Thank you. And our next question comes from Jim Suva from Citi. Please go ahead.

James D. Suva - Citigroup Global Markets, Inc.

Analyst

Thank you. When we think about your new business line, is there a reason why one should not think about (55:30- 56:10). Dean A. Foate - Chairman, President & Chief Executive Officer: Thanks, Jim. It sounds to us like you maybe on a mobile device or something because we're having a little bit difficult time completely piecing together your questions. So I'm going to try to interpolate between the various. What I think I heard – I think you were asking about our 12% kind of enduring growth rate, the target that we have of 25% of trailing four quarter revenues as being the target to support the 12% goal. And excuse me if I'm not getting your question right. But I think that throughout the year now, for the past couple of years, we've done a pretty good job staying meaningfully above that 25% goal. If you look at this year, I mean we're all sitting here disappointed kind of how this has unfolded. We're still going to grow for the full year now. It looks like just shy of that 12% enduring goal. So the arithmetic in terms of our win rate and driving growth near 12%, I think, holds up. And, in fact, all of our sectors are growing in fiscal 2015. So I think we feel good about the growth. It's not – we felt we were going to be well above 12%. The difficulty is that the cost structure was out in front of 12% – the cost structure was starting to come in for higher levels of growth. And, of course, we also just have some couple of facilities here that are putting a meaningful drag on our near-term results that we just have been frankly struggling to get them course corrected and we will get them course corrected. But we've clearly struggled and so we haven't gotten the operating leverage and the EPS growth this year that we ought to be getting. And so, generally speaking, I think that we still got the right model. I think we still got the right go-to-market strategy. We're winning the new customers, winning the programs. This isn't – our issues aren't related specifically to pricing in the marketplaces or in the industry of collapsing. Just our ability to generate profit is about us getting a couple of facilities course corrected and getting the growth into the new sites that we've invested in.

James D. Suva - Citigroup Global Markets, Inc.

Analyst

Thank you very much.
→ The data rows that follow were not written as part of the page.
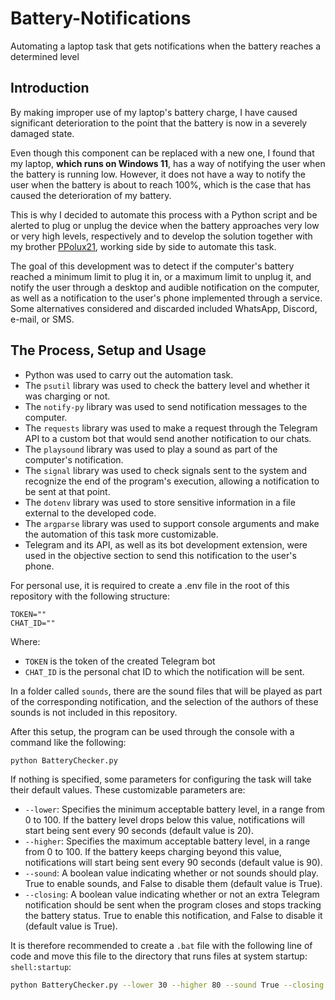 # Battery-Notifications

Automating a laptop task that gets notifications when the battery reaches a determined level

## Introduction

By making improper use of my laptop's battery charge, I have caused significant deterioration to the point that the battery is now in a severely damaged state.

Even though this component can be replaced with a new one, I found that my laptop, **which runs on Windows 11**, has a way of notifying the user when the battery is running low. However, it does not have a way to notify the user when the battery is about to reach 100%, which is the case that has caused the deterioration of my battery.

This is why I decided to automate this process with a Python script and be alerted to plug or unplug the device when the battery approaches very low or very high levels, respectively and to develop the solution together with my brother [PPolux21](https://github.com/PPolux21), working side by side to automate this task.

The goal of this development was to detect if the computer's battery reached a minimum limit to plug it in, or a maximum limit to unplug it, and notify the user through a desktop and audible notification on the computer, as well as a notification to the user's phone implemented through a service. Some alternatives considered and discarded included WhatsApp, Discord, e-mail, or SMS.

## The Process, Setup and Usage

- Python was used to carry out the automation task.
- The ```psutil``` library was used to check the battery level and whether it was charging or not.
- The ```notify-py``` library was used to send notification messages to the computer.
- The ```requests``` library was used to make a request through the Telegram API to a custom bot that would send another notification to our chats.
- The ```playsound``` library was used to play a sound as part of the computer's notification.
- The ```signal``` library was used to check signals sent to the system and recognize the end of the program's execution, allowing a notification to be sent at that point.
- The ```dotenv``` library was used to store sensitive information in a file external to the developed code.
- The ```argparse``` library was used to support console arguments and make the automation of this task more customizable.
- Telegram and its API, as well as its bot development extension, were used in the objective section to send this notification to the user's phone.

For personal use, it is required to create a .env file in the root of this repository with the following structure:

```
TOKEN=""
CHAT_ID=""
```

Where:

- ```TOKEN``` is the token of the created Telegram bot
- ```CHAT_ID``` is the personal chat ID to which the notification will be sent.

In a folder called ```sounds```, there are the sound files that will be played as part of the corresponding notification, and the selection of the authors of these sounds is not included in this repository.

After this setup, the program can be used through the console with a command like the following:

```bash
python BatteryChecker.py
```

If nothing is specified, some parameters for configuring the task will take their default values. These customizable parameters are:

- ```--lower```: Specifies the minimum acceptable battery level, in a range from 0 to 100. If the battery level drops below this value, notifications will start being sent every 90 seconds (default value is 20).
- ```--higher```: Specifies the maximum acceptable battery level, in a range from 0 to 100. If the battery keeps charging beyond this value, notifications will start being sent every 90 seconds (default value is 90).
- ```--sound```: A boolean value indicating whether or not sounds should play. True to enable sounds, and False to disable them (default value is True).
- ```--closing```: A boolean value indicating whether or not an extra Telegram notification should be sent when the program closes and stops tracking the battery status. True to enable this notification, and False to disable it (default value is True).

It is therefore recommended to create a ```.bat``` file with the following line of code and move this file to the directory that runs files at system startup: ```shell:startup```:

```bash
python BatteryChecker.py --lower 30 --higher 80 --sound True --closing True
``` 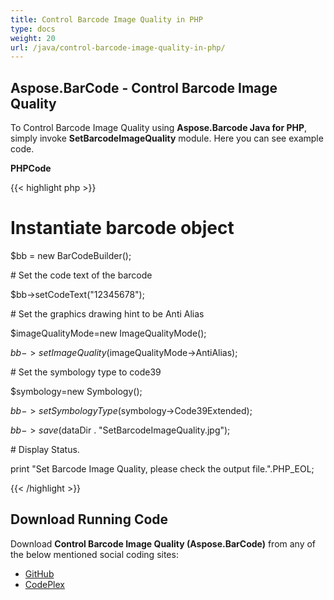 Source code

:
 ```yaml
---
title: Control Barcode Image Quality in PHP
type: docs
weight: 20
url: /java/control-barcode-image-quality-in-php/
---
```


## **Aspose.BarCode - Control Barcode Image Quality**
To Control Barcode Image Quality using **Aspose.Barcode Java for PHP**, simply invoke **SetBarcodeImageQuality** module. Here you can see example code.

**PHPCode**

{{< highlight php >}}

 # Instantiate barcode object

$bb = new BarCodeBuilder();

\# Set the code text of the barcode

$bb->setCodeText("12345678");

\# Set the graphics drawing hint to be Anti Alias

$imageQualityMode=new ImageQualityMode();

$bb->setImageQuality($imageQualityMode->AntiAlias);

\# Set the symbology type to code39

$symbology=new Symbology();

$bb->setSymbologyType($symbology->Code39Extended);

$bb->save($dataDir . "SetBarcodeImageQuality.jpg");

\# Display Status.

print "Set Barcode Image Quality, please check the output file.".PHP_EOL;

{{< /highlight >}}
## **Download Running Code**
Download **Control Barcode Image Quality (Aspose.BarCode)** from any of the below mentioned social coding sites:

- [GitHub](https://github.com/aspose-barcode/Aspose.BarCode-for-Java/blob/master/Plugins/Aspose_Barcode_Java_for_PHP/src/aspose/barcode/WorkingWithBarcodeImage/BarcodeImageBasicFeatures/SetBarcodeImageQuality.php)
- [CodePlex](https://asposebarcodejavaphp.codeplex.com/SourceControl/latest#src/aspose/barcode/WorkingWithBarcodeImage/BarcodeImageBasicFeatures/SetBarcodeImageQuality.php)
Dean A. Foate - Chairman, President & Chief Executive Officer: Thank you, Jim.

Operator

Operator

Thank you. And at this time, I'm showing no further questions. Dean A. Foate - Chairman, President & Chief Executive Officer: All right. Well, clearly, this isn't the outcome that we had expected. We expected just a quarter ago to have a much stronger result. We take our responsibility and our commitments to deliver numbers in our guidance range very seriously. Over the past 10 years, 12 years, this is the only second time we've missed on our EPS guidance range. And we're quite embarrassed by that. And we're even more disappointed here with what the outlook here in the near-term on Q4. And so, again, we appreciate the questions from the sell-side and we certainly appreciate the support that we've had from our shareholders. And we feel a sense of urgency to get the margin performance back where it needs to be and then get reacceleration of top line growth here as fiscal 2016 unfolds. So, thanks very much. And I hope all of you have a pleasant day.

Operator

Operator

Thank you. And thank you, ladies and gentlemen. This concludes today's conference. Thank you for participating. You may now disconnect.